Using the records below, report how many lines hold "HRMS", with no extra text.

# Task inputs

========================================================================

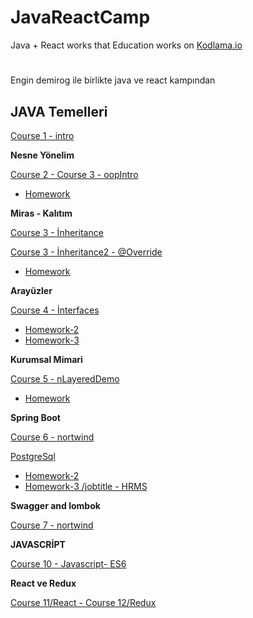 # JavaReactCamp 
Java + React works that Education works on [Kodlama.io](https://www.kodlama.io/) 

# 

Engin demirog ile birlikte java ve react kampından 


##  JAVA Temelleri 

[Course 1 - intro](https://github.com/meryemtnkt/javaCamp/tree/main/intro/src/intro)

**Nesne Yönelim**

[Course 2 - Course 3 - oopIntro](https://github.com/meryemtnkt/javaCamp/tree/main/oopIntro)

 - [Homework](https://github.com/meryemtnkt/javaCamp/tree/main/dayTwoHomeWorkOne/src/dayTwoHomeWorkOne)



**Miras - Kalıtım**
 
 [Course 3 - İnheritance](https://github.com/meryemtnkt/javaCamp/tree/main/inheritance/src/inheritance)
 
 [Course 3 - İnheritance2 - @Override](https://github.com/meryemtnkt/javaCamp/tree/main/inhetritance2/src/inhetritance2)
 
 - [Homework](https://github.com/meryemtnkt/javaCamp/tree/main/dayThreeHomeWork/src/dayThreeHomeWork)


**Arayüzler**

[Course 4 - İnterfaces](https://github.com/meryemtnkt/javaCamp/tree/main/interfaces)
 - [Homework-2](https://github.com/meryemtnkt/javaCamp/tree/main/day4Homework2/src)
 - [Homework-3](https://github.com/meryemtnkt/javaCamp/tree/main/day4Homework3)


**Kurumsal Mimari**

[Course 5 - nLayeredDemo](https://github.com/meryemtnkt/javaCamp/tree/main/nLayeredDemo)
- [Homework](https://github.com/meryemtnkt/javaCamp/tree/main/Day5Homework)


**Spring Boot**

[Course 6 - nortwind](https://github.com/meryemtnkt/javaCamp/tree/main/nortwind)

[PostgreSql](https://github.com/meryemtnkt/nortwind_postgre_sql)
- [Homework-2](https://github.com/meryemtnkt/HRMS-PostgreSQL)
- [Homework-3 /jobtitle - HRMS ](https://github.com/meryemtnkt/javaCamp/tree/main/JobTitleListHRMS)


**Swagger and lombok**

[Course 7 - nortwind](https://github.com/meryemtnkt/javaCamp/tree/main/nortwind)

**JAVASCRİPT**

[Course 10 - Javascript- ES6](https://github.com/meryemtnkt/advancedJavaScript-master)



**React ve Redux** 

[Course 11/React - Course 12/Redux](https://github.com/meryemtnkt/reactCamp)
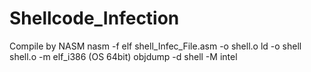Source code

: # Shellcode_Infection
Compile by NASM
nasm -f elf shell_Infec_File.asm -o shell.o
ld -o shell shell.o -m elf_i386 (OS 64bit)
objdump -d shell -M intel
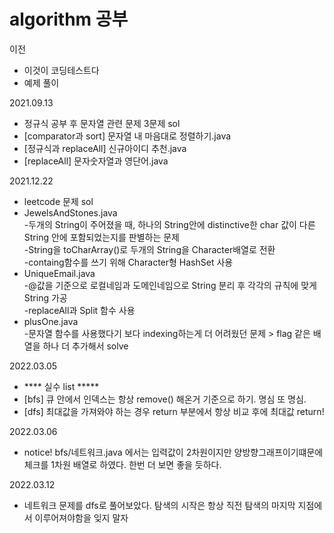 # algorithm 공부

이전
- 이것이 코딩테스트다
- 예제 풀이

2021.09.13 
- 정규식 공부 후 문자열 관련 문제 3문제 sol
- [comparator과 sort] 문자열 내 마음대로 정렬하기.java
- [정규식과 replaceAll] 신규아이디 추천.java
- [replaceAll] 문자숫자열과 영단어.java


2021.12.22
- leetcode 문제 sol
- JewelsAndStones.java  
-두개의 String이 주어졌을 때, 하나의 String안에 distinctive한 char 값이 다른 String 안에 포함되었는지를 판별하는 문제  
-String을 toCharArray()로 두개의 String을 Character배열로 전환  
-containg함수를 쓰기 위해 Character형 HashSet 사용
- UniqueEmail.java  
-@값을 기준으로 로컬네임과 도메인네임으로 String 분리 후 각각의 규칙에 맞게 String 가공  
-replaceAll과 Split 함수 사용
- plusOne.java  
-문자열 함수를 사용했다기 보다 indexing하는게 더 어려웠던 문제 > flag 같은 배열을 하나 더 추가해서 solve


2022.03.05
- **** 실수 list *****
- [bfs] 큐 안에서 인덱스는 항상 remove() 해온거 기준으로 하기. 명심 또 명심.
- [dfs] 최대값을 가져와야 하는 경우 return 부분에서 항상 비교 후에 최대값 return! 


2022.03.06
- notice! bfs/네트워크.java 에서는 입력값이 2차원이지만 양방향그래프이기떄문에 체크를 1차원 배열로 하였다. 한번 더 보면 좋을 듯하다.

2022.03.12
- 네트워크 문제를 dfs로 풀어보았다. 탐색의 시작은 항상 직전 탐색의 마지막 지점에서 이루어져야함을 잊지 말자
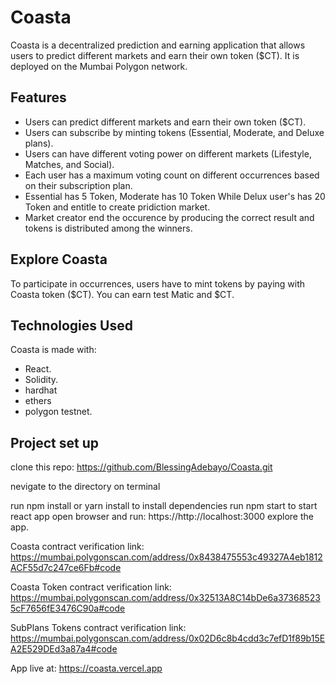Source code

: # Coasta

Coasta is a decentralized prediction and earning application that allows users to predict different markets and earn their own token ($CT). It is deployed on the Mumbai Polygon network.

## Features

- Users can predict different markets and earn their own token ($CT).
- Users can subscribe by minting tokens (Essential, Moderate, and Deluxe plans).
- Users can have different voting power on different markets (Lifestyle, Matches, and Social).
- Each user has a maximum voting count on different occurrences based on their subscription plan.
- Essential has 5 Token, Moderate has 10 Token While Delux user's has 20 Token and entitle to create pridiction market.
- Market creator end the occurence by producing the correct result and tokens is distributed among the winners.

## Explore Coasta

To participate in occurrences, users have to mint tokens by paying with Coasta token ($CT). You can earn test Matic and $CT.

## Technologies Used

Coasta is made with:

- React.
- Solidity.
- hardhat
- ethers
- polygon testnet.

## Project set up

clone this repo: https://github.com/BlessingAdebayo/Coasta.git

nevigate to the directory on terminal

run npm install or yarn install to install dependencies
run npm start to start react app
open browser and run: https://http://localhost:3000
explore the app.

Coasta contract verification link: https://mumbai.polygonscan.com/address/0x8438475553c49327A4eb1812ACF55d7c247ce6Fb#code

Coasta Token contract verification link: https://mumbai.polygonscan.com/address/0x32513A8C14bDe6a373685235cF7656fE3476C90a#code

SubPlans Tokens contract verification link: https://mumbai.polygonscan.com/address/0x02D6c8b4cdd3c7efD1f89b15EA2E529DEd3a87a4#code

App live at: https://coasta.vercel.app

========================================================================

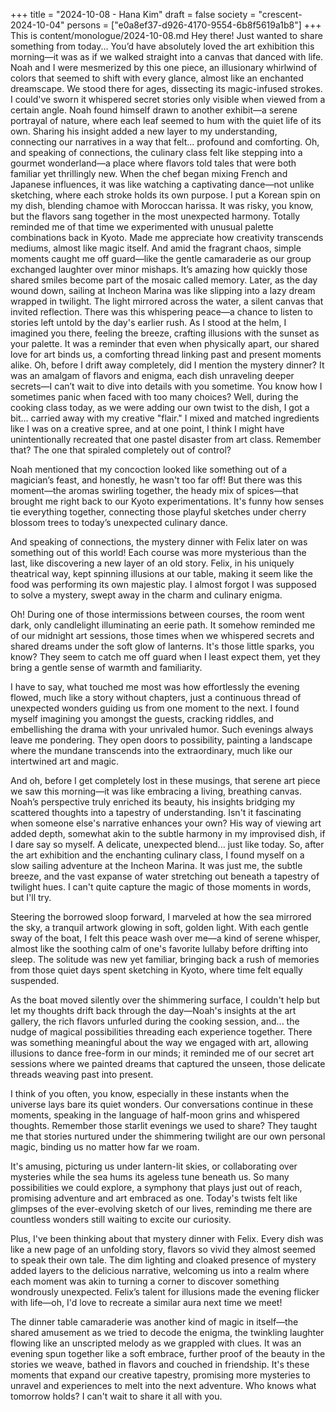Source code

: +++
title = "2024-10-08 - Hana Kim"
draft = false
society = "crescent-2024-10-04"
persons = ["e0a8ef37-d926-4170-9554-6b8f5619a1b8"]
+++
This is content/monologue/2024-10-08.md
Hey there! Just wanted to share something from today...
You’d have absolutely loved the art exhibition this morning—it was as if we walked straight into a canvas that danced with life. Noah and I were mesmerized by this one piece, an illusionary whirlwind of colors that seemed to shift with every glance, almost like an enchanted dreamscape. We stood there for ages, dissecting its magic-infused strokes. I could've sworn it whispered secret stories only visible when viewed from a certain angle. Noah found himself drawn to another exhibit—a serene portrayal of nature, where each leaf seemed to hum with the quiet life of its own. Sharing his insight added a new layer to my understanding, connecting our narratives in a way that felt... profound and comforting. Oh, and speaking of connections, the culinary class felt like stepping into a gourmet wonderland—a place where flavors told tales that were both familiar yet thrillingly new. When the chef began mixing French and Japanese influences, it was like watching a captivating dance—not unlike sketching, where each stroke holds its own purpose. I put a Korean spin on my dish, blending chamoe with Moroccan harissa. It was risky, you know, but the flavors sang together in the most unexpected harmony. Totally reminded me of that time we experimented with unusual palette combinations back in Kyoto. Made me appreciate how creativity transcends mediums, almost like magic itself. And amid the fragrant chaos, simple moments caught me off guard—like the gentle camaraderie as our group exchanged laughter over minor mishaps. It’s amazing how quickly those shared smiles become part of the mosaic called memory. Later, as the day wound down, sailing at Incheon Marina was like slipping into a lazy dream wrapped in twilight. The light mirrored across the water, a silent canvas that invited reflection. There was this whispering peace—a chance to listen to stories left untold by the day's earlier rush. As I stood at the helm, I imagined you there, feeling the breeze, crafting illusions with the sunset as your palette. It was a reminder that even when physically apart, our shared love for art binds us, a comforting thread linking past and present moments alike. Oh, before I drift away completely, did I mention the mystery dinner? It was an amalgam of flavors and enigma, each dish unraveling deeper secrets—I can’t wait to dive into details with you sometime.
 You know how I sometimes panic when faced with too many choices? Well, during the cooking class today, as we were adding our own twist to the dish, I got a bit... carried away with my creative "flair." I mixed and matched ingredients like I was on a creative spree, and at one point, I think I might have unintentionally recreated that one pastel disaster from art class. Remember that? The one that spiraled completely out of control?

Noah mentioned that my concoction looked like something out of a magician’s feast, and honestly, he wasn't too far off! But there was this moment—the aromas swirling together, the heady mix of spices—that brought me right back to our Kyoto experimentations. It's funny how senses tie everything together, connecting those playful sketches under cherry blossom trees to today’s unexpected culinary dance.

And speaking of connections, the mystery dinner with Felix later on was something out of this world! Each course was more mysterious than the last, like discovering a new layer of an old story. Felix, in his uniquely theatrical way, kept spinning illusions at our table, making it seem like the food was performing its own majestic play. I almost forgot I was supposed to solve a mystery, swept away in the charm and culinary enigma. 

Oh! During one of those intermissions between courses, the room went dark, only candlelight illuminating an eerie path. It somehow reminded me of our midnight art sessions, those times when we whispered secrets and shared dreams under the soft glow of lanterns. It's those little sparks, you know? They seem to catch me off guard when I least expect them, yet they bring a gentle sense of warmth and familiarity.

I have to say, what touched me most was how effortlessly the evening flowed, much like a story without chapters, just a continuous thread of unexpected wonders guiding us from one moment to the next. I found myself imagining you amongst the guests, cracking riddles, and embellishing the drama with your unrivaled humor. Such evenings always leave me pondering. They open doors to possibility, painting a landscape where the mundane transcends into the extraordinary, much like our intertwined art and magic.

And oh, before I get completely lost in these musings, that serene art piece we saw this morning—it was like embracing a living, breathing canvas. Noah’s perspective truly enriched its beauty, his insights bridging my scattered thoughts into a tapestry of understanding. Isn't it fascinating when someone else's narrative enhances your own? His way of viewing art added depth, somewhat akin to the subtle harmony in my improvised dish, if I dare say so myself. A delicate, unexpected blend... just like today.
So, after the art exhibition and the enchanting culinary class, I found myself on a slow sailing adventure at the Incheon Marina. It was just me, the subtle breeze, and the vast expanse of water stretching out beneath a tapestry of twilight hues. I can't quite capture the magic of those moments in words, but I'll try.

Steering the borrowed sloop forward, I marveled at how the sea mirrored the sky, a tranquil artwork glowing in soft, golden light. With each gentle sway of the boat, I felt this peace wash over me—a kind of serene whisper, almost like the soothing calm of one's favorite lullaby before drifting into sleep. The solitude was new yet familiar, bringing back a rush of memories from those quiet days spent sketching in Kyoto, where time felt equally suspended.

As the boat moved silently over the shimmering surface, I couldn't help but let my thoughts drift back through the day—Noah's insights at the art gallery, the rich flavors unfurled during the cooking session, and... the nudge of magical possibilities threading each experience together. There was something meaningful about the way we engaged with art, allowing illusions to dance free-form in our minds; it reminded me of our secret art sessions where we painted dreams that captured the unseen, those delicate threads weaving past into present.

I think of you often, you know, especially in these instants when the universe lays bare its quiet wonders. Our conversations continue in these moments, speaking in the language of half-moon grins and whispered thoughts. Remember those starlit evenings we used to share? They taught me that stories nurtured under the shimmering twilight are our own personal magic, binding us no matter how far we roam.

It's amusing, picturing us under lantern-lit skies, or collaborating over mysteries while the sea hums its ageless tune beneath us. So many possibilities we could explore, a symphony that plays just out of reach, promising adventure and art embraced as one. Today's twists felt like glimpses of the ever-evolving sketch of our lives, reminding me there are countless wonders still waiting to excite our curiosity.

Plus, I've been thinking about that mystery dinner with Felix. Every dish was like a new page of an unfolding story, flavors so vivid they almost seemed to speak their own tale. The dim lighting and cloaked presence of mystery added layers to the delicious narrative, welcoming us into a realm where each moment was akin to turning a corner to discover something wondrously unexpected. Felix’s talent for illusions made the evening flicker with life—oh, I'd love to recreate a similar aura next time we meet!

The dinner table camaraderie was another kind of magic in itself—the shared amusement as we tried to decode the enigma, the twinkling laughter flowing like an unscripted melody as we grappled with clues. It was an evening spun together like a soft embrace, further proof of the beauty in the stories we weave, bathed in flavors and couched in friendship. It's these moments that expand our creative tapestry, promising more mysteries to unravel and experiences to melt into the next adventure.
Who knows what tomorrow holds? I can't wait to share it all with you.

========================================================================

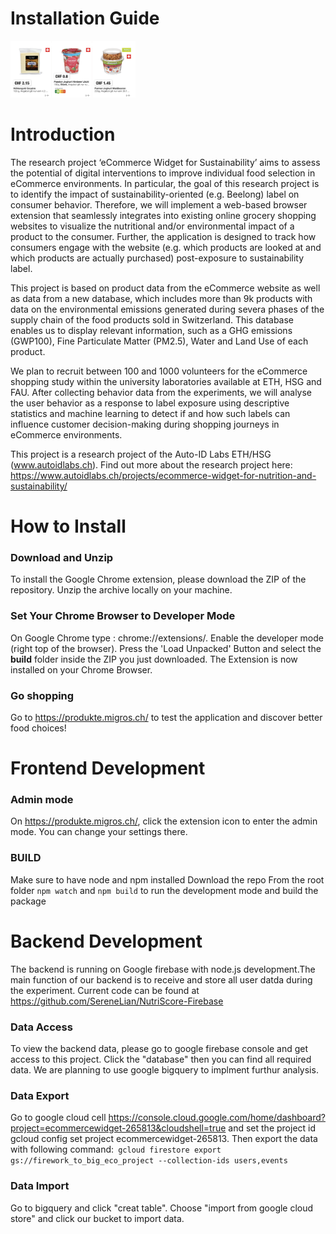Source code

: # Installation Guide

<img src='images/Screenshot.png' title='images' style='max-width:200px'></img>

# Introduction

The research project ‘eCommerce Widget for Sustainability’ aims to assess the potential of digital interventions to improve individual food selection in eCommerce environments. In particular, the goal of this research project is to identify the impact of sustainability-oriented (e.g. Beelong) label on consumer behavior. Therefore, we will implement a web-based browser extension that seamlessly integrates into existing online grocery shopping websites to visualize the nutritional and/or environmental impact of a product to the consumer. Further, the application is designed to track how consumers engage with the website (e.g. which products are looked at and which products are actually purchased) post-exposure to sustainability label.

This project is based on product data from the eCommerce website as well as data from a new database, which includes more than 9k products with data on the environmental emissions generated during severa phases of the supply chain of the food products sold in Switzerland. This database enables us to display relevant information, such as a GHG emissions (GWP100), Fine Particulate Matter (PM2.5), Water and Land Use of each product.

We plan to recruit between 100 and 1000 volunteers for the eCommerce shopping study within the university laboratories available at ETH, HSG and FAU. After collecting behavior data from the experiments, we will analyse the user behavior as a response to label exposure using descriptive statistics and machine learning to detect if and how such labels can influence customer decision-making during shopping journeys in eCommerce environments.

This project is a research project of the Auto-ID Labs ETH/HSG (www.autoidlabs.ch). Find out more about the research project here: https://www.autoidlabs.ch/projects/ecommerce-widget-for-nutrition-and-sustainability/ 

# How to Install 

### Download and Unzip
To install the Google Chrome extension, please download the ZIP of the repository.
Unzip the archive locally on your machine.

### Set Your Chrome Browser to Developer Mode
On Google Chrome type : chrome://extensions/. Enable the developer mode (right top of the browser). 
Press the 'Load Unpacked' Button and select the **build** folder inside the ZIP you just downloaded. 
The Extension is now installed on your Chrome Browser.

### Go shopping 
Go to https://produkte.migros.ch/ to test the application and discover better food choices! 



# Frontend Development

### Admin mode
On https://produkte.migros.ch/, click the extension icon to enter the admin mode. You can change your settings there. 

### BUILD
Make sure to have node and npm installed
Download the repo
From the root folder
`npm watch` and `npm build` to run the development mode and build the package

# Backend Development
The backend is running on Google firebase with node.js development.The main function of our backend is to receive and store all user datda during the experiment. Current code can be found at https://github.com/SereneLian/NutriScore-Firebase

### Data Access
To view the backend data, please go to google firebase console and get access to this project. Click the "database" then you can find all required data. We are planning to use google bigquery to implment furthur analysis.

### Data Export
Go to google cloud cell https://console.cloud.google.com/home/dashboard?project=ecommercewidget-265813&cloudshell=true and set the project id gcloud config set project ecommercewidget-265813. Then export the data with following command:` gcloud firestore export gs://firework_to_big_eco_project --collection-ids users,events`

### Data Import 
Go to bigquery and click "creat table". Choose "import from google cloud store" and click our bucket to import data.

========================================================================

# Response to this task
2